How to use domain knowledge to evaluate features
The final step of feature engineering is feature evaluation, which is the process of assessing the quality and impact of the features on the model. Domain knowledge can help you evaluate features that are valid, reliable, and consistent with the domain assumptions and expectations. For example, if you are working on a sentiment analysis problem, you can use domain knowledge to evaluate features that are coherent with the linguistic and semantic rules of the language. You can also use domain knowledge to evaluate features that are robust and generalizable across different domains and scenarios.
One way to use domain knowledge to evaluate features is to use visualizations or statistics that are meaningful and intuitive for the domain. For example, you can use domain knowledge to visualize features using histograms, box plots, scatter plots, or heat maps that can show the distribution, variation, correlation, or interaction of the features. You can also use domain knowledge to calculate statistics such as mean, median, standard deviation, or coefficient of variation that can measure the central tendency, dispersion, or variability of the features.
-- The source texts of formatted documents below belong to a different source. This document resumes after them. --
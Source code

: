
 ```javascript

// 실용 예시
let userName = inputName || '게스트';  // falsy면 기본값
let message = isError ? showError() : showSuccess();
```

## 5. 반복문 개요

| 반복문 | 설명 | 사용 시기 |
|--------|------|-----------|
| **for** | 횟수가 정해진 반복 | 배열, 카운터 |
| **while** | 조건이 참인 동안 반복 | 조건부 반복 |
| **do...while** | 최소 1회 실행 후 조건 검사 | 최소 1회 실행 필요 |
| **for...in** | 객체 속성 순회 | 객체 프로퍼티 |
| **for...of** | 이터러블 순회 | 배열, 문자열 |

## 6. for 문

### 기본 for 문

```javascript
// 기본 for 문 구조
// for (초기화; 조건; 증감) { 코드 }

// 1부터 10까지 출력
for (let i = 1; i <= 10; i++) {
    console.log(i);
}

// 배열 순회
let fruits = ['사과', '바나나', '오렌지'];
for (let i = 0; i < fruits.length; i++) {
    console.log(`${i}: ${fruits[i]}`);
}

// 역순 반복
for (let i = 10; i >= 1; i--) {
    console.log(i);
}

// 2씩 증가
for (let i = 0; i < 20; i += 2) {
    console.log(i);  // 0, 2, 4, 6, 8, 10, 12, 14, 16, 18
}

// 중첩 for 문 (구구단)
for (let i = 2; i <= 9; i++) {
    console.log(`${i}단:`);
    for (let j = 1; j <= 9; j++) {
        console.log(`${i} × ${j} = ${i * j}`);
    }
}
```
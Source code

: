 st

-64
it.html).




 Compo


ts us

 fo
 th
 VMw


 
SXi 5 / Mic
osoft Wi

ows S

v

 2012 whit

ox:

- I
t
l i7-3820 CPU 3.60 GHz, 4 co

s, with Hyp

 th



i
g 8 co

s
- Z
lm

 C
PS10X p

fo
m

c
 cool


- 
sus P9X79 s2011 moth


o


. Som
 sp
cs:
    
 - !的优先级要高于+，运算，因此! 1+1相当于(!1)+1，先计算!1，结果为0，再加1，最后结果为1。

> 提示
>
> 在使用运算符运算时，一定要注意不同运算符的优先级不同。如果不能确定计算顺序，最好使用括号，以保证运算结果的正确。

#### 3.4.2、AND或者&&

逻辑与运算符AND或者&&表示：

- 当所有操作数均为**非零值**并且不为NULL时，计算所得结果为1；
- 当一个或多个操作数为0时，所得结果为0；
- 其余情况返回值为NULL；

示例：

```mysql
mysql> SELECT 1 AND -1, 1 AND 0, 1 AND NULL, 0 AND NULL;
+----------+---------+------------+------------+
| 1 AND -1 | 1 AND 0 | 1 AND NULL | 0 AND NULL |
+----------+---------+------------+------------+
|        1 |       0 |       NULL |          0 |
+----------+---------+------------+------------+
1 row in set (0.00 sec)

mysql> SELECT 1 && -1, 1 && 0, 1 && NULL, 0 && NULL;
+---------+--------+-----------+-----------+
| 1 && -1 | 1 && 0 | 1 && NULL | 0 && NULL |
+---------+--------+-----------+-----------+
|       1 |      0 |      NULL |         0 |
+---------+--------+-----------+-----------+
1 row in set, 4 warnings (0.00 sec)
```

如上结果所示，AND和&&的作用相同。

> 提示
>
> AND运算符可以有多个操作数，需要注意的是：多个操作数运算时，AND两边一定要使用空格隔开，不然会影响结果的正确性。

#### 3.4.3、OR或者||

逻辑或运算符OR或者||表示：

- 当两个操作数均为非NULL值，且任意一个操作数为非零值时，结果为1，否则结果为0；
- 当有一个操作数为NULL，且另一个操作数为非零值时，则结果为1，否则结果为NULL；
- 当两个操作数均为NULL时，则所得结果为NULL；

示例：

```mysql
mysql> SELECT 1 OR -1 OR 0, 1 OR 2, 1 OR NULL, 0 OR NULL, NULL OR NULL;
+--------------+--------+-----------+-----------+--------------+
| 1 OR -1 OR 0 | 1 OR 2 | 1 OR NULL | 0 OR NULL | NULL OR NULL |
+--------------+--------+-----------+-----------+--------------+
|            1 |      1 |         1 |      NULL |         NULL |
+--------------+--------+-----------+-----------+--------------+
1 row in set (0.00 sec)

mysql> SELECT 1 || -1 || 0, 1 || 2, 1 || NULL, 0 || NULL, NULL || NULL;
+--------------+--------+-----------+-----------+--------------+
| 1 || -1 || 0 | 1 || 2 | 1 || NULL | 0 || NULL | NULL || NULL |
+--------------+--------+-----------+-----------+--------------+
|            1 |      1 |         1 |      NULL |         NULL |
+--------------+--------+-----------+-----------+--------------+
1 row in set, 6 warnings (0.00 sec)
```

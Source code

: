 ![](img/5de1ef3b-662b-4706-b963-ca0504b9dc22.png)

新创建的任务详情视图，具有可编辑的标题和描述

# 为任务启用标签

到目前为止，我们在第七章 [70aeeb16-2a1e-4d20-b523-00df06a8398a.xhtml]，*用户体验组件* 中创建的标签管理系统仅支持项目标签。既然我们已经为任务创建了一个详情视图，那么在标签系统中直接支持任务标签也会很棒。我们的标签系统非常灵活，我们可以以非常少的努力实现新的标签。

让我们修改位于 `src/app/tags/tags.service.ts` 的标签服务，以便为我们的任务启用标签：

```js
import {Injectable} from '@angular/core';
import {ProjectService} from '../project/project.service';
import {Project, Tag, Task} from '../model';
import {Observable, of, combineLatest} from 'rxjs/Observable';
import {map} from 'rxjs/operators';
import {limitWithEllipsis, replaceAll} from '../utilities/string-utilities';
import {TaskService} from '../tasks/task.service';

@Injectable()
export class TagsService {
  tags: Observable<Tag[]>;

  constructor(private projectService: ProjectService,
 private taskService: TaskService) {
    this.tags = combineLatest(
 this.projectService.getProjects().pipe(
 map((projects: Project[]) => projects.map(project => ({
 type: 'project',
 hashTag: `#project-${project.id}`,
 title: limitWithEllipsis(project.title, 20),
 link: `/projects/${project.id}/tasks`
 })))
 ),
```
Another way to use domain knowledge to evaluate features is to use feedback or validation from domain experts or stakeholders. For example, you can use domain knowledge to solicit feedback from experts or stakeholders who can provide insights, suggestions, or opinions on the features. You can also use domain knowledge to validate the features using domain-specific tests, benchmarks, or standards that can verify the accuracy, reliability, or usefulness of the features.